2D/2D heterojunctions of WO3 nanosheet/K+Ca2Nb3O10− ultrathin nanosheet with improved charge separation efficiency for significantly boosting photocatalysis

Abstract

Harvesting solar energy using semiconductor photocatalysts for wastewater decontamination offers a greener solution to address serious environmental crises. Delamination of layer photocatalysts into ultrathin two-dimensional (2D) nanosheets has induced fascinating properties such as electronic/protonic-conductivity and photocatalytic and fluorescent properties. K⁺Ca₂Nb₃O₁₀⁻ is one prominent type of such materials, which is derived from the Dion–Jacobsen phase KCa₂Nb₃O₁₀ by exfoliation. Here, a Z-scheme WO₃/K⁺Ca₂Nb₃O₁₀⁻ binary 2D–2D heterojunction photocatalyst is successfully constructed through an easy hydrothermal coassembly method at room temperature. The as-synthesized WO₃/K⁺Ca₂Nb₃O₁₀⁻ photocatalyst exhibited remarkable improvement in the photodegradation performance of tetracycline hydrochloride under simulated sunlight irradiation as compared to pristine WO₃ and K⁺Ca₂Nb₃O₁₀⁻ nanosheets.
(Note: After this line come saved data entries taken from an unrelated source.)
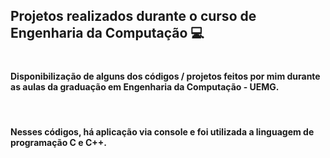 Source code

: ## Projetos realizados durante o curso de Engenharia da Computação :computer:

#

#### Disponibilização de alguns dos códigos / projetos feitos por mim durante as aulas da graduação em Engenharia da Computação - UEMG.
&nbsp;

#### Nesses códigos, há aplicação via console e foi utilizada a linguagem de programação C e C++.

&nbsp;

#
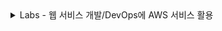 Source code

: 
<details>
<summary>Labs - 웹 서비스 개발/DevOps에 AWS 서비스 활용</summary>

- [x] [1. ~~IT 서비스 유형에 따른  AWS 서비스들~~](https://github.com/andle7/Labs-DevOps-AWS-prac/tree/AWS-services-by-IT-service-type)
- [x] 2. ~~MSA 구현 방식에 따른  AWS 서비스들~~
- [x] 3. ~~Managed 기준에 따른 AWS 서비스들~~
- [x] 4. ~~On Demand 기준에 따른 AWS 서비스들~~
- [x] 5. ~~Frontend 서비스에 활용되는 AWS 서비스들~~
- [x] 6. ~~Backend 서비스에 활용되는 AWS 서비스들~~
- [x] 7. ~~Storage 서비스 개발에 활용되는  AWS  서비스들~~
- [x] 8. ~~Database 서비스 개발에 활용되는 AWS  서비스들~~
- [x] 9. ~~CI/CD  AWS 서비스들~~
- [x] 10. ~~CORS 보안 적용 AWS 서비스들~~
- [x] 11. ~~Serverless 방식의 AWS 서비스들~~
- [x] 12. ~~프로그래밍 언어별 Lambda 구현 예시~~
- [x] 13. ~~Infra as a Code (IaC)~~
- [x] 14. ~~Container Basic - ECS, ECR~~
- [x] 15. ~~Serverless Basic - Lambda, API Gateway, DynamoDB~~
- [x] 16. ~~DynamoDB~~
- [x] 17. ~~Serverless To Do Service 구현 - Lambda, API Gateway~~
- [x] 18. ~~Serverless To Do Service에 IaC 적용 - Serverless Framework~~

</details>
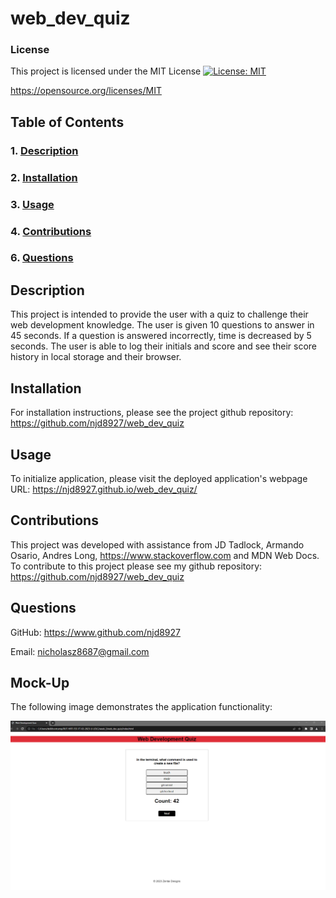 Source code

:# web_dev_quiz

### License
This project is licensed under the MIT License [![License: MIT](https://img.shields.io/badge/License-MIT-yellow.svg)](https://opensource.org/licenses/MIT) 

https://opensource.org/licenses/MIT

## Table of Contents

### 1. [Description](#description)

### 2. [Installation](#installation) 

### 3. [Usage](#usage)

### 4. [Contributions](#contributions)

### 6. [Questions](#questions)

## Description
This project is intended to provide the user with a quiz to challenge their web development knowledge. The user is given 10 questions to answer in 45 seconds. If a question is answered incorrectly, time is decreased by 5 seconds. The user is able to log their initials and score and see their score history in local storage and their browser.

## Installation
For installation instructions, please see the project github repository: https://github.com/njd8927/web_dev_quiz

## Usage
To initialize application, please visit the deployed application's webpage URL: https://njd8927.github.io/web_dev_quiz/

## Contributions
This project was developed with assistance from JD Tadlock, Armando Osario, Andres Long, https://www.stackoverflow.com and MDN Web Docs.
To contribute to this project please see my github repository: https://github.com/njd8927/web_dev_quiz


## Questions
GitHub: https://www.github.com/njd8927

Email: nicholasz8687@gmail.com

## Mock-Up

The following image demonstrates the application functionality:

![A user clicks through a coding quiz challenge and upon completion, enters their initials to save their score before starting over.](./assets/images/screenshot.png) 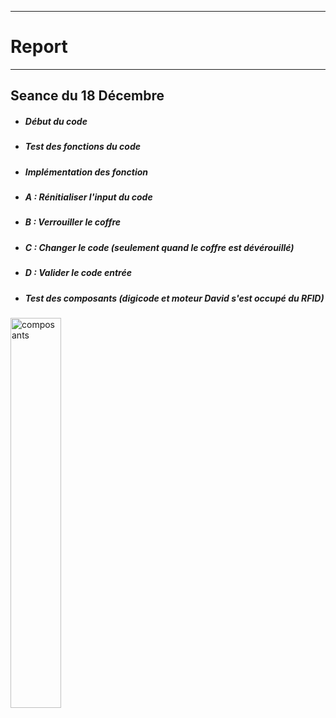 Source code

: *******************
# Report 
*******************
## Seance du 18 Décembre
 - ##### Début du code
 - ##### Test des fonctions du code
 - ##### Implémentation des fonction
 - ##### A : Rénitialiser l'input du code
 - ##### B : Verrouiller le coffre
 - ##### C : Changer le code (seulement quand le coffre est dévérouillé)
 - ##### D : Valider le code entrée
 - ##### Test des composants (digicode et moteur David s'est occupé du RFID)
<img src="../Images/digicode_moteur.jpg" alt="composants" width=40% />
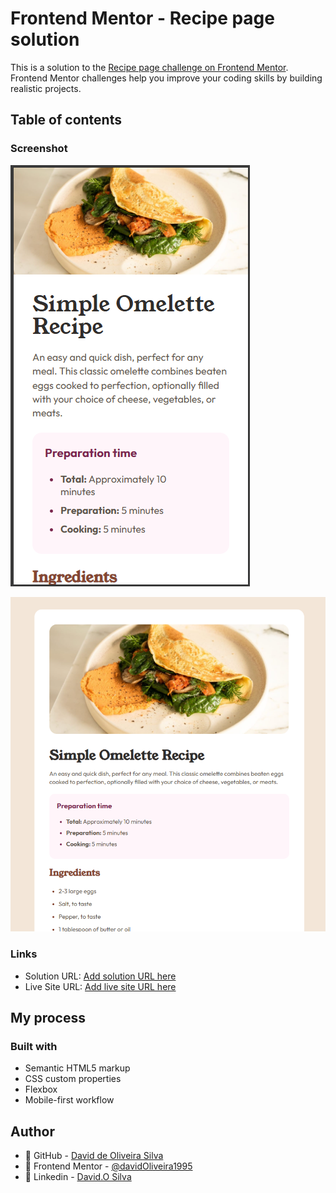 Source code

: # Frontend Mentor - Recipe page solution

This is a solution to the [Recipe page challenge on Frontend Mentor](https://www.frontendmentor.io/challenges/recipe-page-KiTsR8QQKm). Frontend Mentor challenges help you improve your coding skills by building realistic projects. 

## Table of contents

### Screenshot

![Versão Mobile](assets/images/screen-mobile.png)

![Versão Desktop](assets/images/screen-desktop.png)


### Links

- Solution URL: [Add solution URL here](https://your-solution-url.com)
- Live Site URL: [Add live site URL here](https://your-live-site-url.com)

## My process

### Built with

- Semantic HTML5 markup
- CSS custom properties
- Flexbox
- Mobile-first workflow

## Author

- 🐙 GitHub - [David de Oliveira Silva](https://github.com/davidOliveira1995)
- 🎨 Frontend Mentor - [@davidOliveira1995](https://www.frontendmentor.io/profile/davidOliveira1995)
- 💼 Linkedin - [David.O Silva](https://www.linkedin.com/in/david-oliveiraos/)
Sample 20%-WO₃/K⁺Ca₂Nb₃O₁₀⁻ exhibited optimum efficiency, which is about 5.1-fold and 2-fold higher than those of WO₃ and K⁺Ca₂Nb₃O₁₀⁻, respectively. Such an improvement is mainly related to its strongly coupled heterointerfaces, enlarged specific surface area and improved charge carrier separation and transfer. Radical capturing experiments and the spin-trapping ESR technique demonstrate that both ˙O₂⁻ and h⁺ are the important active species responsible for the tetracycline hydrochloride degradation process over the nanosheet heterojunctions.